**Action item**
Print nothing but the lines from the start of the listing below through the line that contains "Over-engineering will make". Do not include the pictures.

**Records supplied**
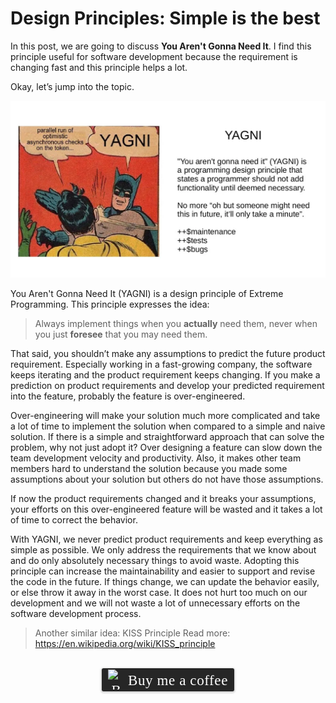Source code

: # Design Principles: Simple is the best
In this post, we are going to discuss **You Aren't Gonna Need It**. I find this principle useful for software development because the requirement is changing fast and this principle helps a lot.

Okay, let’s jump into the topic.

![](../assets/resources/software-design/yagni.png)

You Aren't Gonna Need It (YAGNI) is a design principle of Extreme Programming. This principle expresses the idea:

>Always implement things when you **actually** need them, never when you just **foresee** that you may need them.

That said, you shouldn’t make any assumptions to predict the future product requirement. Especially working in a fast-growing company, the software keeps iterating and the product requirement keeps changing. If you make a prediction on product requirements and develop your predicted requirement into the feature, probably the feature is over-engineered.

Over-engineering will make your solution much more complicated and take a lot of time to implement the solution when compared to a simple and naive solution. If there is a simple and straightforward approach that can solve the problem, why not just adopt it? Over designing a feature can slow down the team development velocity and productivity. Also, it makes other team members hard to understand the solution because you made some assumptions about your solution but others do not have those assumptions.

If now the product requirements changed and it breaks your assumptions, your efforts on this over-engineered feature will be wasted and it takes a lot of time to correct the behavior.

With YAGNI, we never predict product requirements and keep everything as simple as possible. We only address the requirements that we know about and do only absolutely necessary things to avoid waste. Adopting this principle can increase the maintainability and easier to support and revise the code in the future. If things change, we can update the behavior easily, or else throw it away in the worst case. It does not hurt too much on our development and we will not waste a lot of unnecessary efforts on the software development process.

>Another similar idea: KISS Principle
>Read more: https://en.wikipedia.org/wiki/KISS_principle

<br>
<center>
<style>.bmc-button img{width: 27px !important;margin-bottom: 1px !important;box-shadow: none !important;border: none !important;vertical-align: middle !important;}.bmc-button{line-height: 36px !important;height:37px !important;text-decoration: none !important;display:inline-flex !important;color:#ffffff !important;background-color:#262626 !important;border-radius: 3px !important;border: 1px solid transparent !important;padding: 1px 9px !important;font-size: 23px !important;letter-spacing: 0.6px !important;box-shadow: 0px 1px 2px rgba(190, 190, 190, 0.5) !important;-webkit-box-shadow: 0px 1px 2px 2px rgba(190, 190, 190, 0.5) !important;margin: 0 auto !important;font-family:'Cookie', cursive !important;-webkit-box-sizing: border-box !important;box-sizing: border-box !important;-o-transition: 0.3s all linear !important;-webkit-transition: 0.3s all linear !important;-moz-transition: 0.3s all linear !important;-ms-transition: 0.3s all linear !important;transition: 0.3s all linear !important;}.bmc-button:hover, .bmc-button:active, .bmc-button:focus {-webkit-box-shadow: 0px 1px 2px 2px rgba(190, 190, 190, 0.5) !important;text-decoration: none !important;box-shadow: 0px 1px 2px 2px rgba(190, 190, 190, 0.5) !important;opacity: 0.85 !important;color:#ffffff !important;}</style><link href="https://fonts.googleapis.com/css?family=Cookie" rel="stylesheet"><a class="bmc-button" target="_blank" href="https://www.buymeacoffee.com/raychongtk"><img src="https://www.buymeacoffee.com/assets/img/BMC-btn-logo.svg" alt="Buy me a coffee"><span style="margin-left:5px">Buy me a coffee</span></a>
</center>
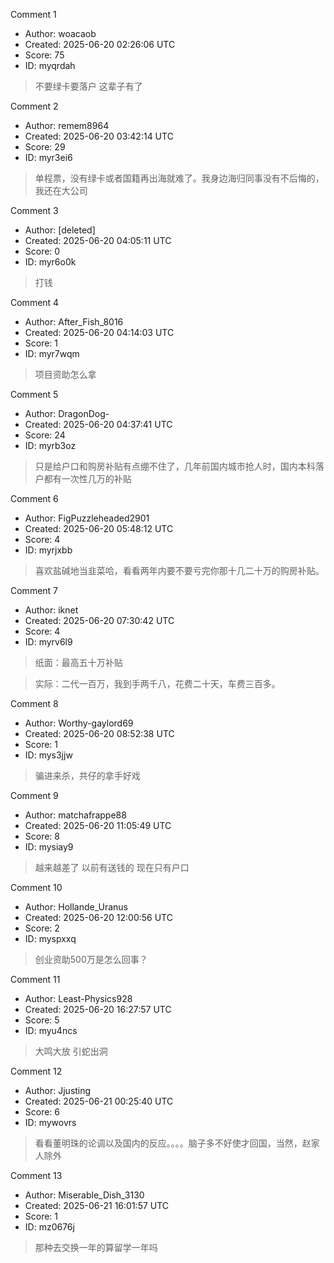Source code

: Comment 1

- Author: woacaob
- Created: 2025-06-20 02:26:06 UTC
- Score: 75
- ID: myqrdah

> 不要绿卡要落户 这辈子有了

Comment 2

- Author: remem8964
- Created: 2025-06-20 03:42:14 UTC
- Score: 29
- ID: myr3ei6

> 单程票，没有绿卡或者国籍再出海就难了。我身边海归同事没有不后悔的，我还在大公司

Comment 3

- Author: [deleted]
- Created: 2025-06-20 04:05:11 UTC
- Score: 0
- ID: myr6o0k

> 打钱

Comment 4

- Author: After_Fish_8016
- Created: 2025-06-20 04:14:03 UTC
- Score: 1
- ID: myr7wqm

> 项目资助怎么拿

Comment 5

- Author: DragonDog-
- Created: 2025-06-20 04:37:41 UTC
- Score: 24
- ID: myrb3oz

> 只是给户口和购房补贴有点绷不住了，几年前国内城市抢人时，国内本科落户都有一次性几万的补贴

Comment 6

- Author: FigPuzzleheaded2901
- Created: 2025-06-20 05:48:12 UTC
- Score: 4
- ID: myrjxbb

> 喜欢盐碱地当韭菜哈，看看两年内要不要亏完你那十几二十万的购房补贴。

Comment 7

- Author: iknet
- Created: 2025-06-20 07:30:42 UTC
- Score: 4
- ID: myrv6l9

> 纸面：最高五十万补贴

> 实际：二代一百万，我到手两千八，花费二十天，车费三百多。

Comment 8

- Author: Worthy-gaylord69
- Created: 2025-06-20 08:52:38 UTC
- Score: 1
- ID: mys3jjw

> 骗进来杀，共仔的拿手好戏

Comment 9

- Author: matchafrappe88
- Created: 2025-06-20 11:05:49 UTC
- Score: 8
- ID: mysiay9

> 越来越差了 以前有送钱的 现在只有户口

Comment 10

- Author: Hollande_Uranus
- Created: 2025-06-20 12:00:56 UTC
- Score: 2
- ID: myspxxq

> 创业资助500万是怎么回事？

Comment 11

- Author: Least-Physics928
- Created: 2025-06-20 16:27:57 UTC
- Score: 5
- ID: myu4ncs

> 大鸣大放 引蛇出洞

Comment 12

- Author: Jjusting
- Created: 2025-06-21 00:25:40 UTC
- Score: 6
- ID: mywovrs

> 看看董明珠的论调以及国内的反应。。。。脑子多不好使才回国，当然，赵家人除外

Comment 13

- Author: Miserable_Dish_3130
- Created: 2025-06-21 16:01:57 UTC
- Score: 1
- ID: mz0676j

> 那种去交换一年的算留学一年吗
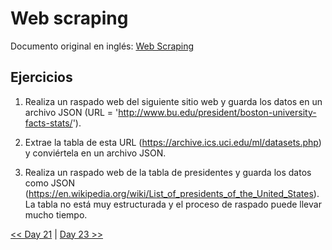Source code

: # Web scraping

Documento original en inglés: [Web Scraping](https://github.com/Asabeneh/30-Days-Of-Python/blob/master/22_Day_Web_scraping/22_web_scraping.md)

## Ejercicios

1. Realiza un raspado web del siguiente sitio web y guarda los datos en un archivo JSON (URL = 'http://www.bu.edu/president/boston-university-facts-stats/').

2. Extrae la tabla de esta URL (https://archive.ics.uci.edu/ml/datasets.php) y conviértela en un archivo JSON.

3. Realiza un raspado web de la tabla de presidentes y guarda los datos como JSON (https://en.wikipedia.org/wiki/List_of_presidents_of_the_United_States). La tabla no está muy estructurada y el proceso de raspado puede llevar mucho tiempo.

[<< Day 21](../21_Clases_y_objetos/README.md) | [Day 23 >>](../23_Entorno_virtual/README.md)
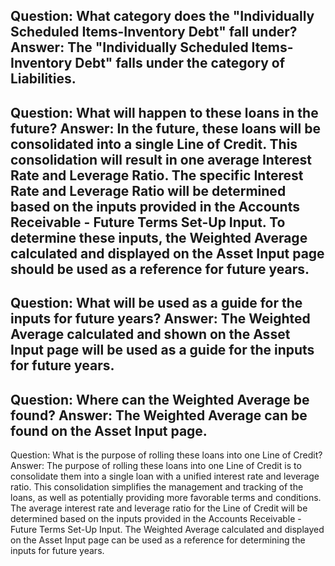 Question: What category does the "Individually Scheduled Items-Inventory Debt" fall under?
Answer: The "Individually Scheduled Items-Inventory Debt" falls under the category of Liabilities.
---
Question: What will happen to these loans in the future?
Answer: In the future, these loans will be consolidated into a single Line of Credit. This consolidation will result in one average Interest Rate and Leverage Ratio. The specific Interest Rate and Leverage Ratio will be determined based on the inputs provided in the Accounts Receivable - Future Terms Set-Up Input. To determine these inputs, the Weighted Average calculated and displayed on the Asset Input page should be used as a reference for future years.
---
Question: What will be used as a guide for the inputs for future years?
Answer: The Weighted Average calculated and shown on the Asset Input page will be used as a guide for the inputs for future years.
---
Question: Where can the Weighted Average be found?
Answer: The Weighted Average can be found on the Asset Input page.
---
Question: What is the purpose of rolling these loans into one Line of Credit?
Answer: The purpose of rolling these loans into one Line of Credit is to consolidate them into a single loan with a unified interest rate and leverage ratio. This consolidation simplifies the management and tracking of the loans, as well as potentially providing more favorable terms and conditions. The average interest rate and leverage ratio for the Line of Credit will be determined based on the inputs provided in the Accounts Receivable - Future Terms Set-Up Input. The Weighted Average calculated and displayed on the Asset Input page can be used as a reference for determining the inputs for future years.
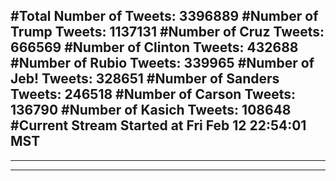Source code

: #Total Number of Tweets: 3396889 
#Number of Trump Tweets: 1137131
#Number of Cruz Tweets: 666569
#Number of Clinton Tweets: 432688
#Number of Rubio Tweets: 339965
#Number of Jeb! Tweets: 328651
#Number of Sanders Tweets: 246518
#Number of Carson Tweets: 136790
#Number of Kasich Tweets: 108648
#Current Stream Started at Fri Feb 12 22:54:01 MST
---
---
---
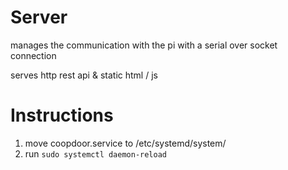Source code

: # Server
manages the communication with the pi with a serial over socket connection  

serves http rest api & static html / js


# Instructions
1. move coopdoor.service to /etc/systemd/system/
2. run `sudo systemctl daemon-reload`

**Completed task**
Source code

: # Design Principles: Simple is the best
In this post, we are going to discuss **You Aren't Gonna Need It**. I find this principle useful for software development because the requirement is changing fast and this principle helps a lot.

Okay, let’s jump into the topic.

![](../assets/resources/software-design/yagni.png)

You Aren't Gonna Need It (YAGNI) is a design principle of Extreme Programming. This principle expresses the idea:

>Always implement things when you **actually** need them, never when you just **foresee** that you may need them.

That said, you shouldn’t make any assumptions to predict the future product requirement. Especially working in a fast-growing company, the software keeps iterating and the product requirement keeps changing. If you make a prediction on product requirements and develop your predicted requirement into the feature, probably the feature is over-engineered.

Over-engineering will make your solution much more complicated and take a lot of time to implement the solution when compared to a simple and naive solution. If there is a simple and straightforward approach that can solve the problem, why not just adopt it? Over designing a feature can slow down the team development velocity and productivity. Also, it makes other team members hard to understand the solution because you made some assumptions about your solution but others do not have those assumptions.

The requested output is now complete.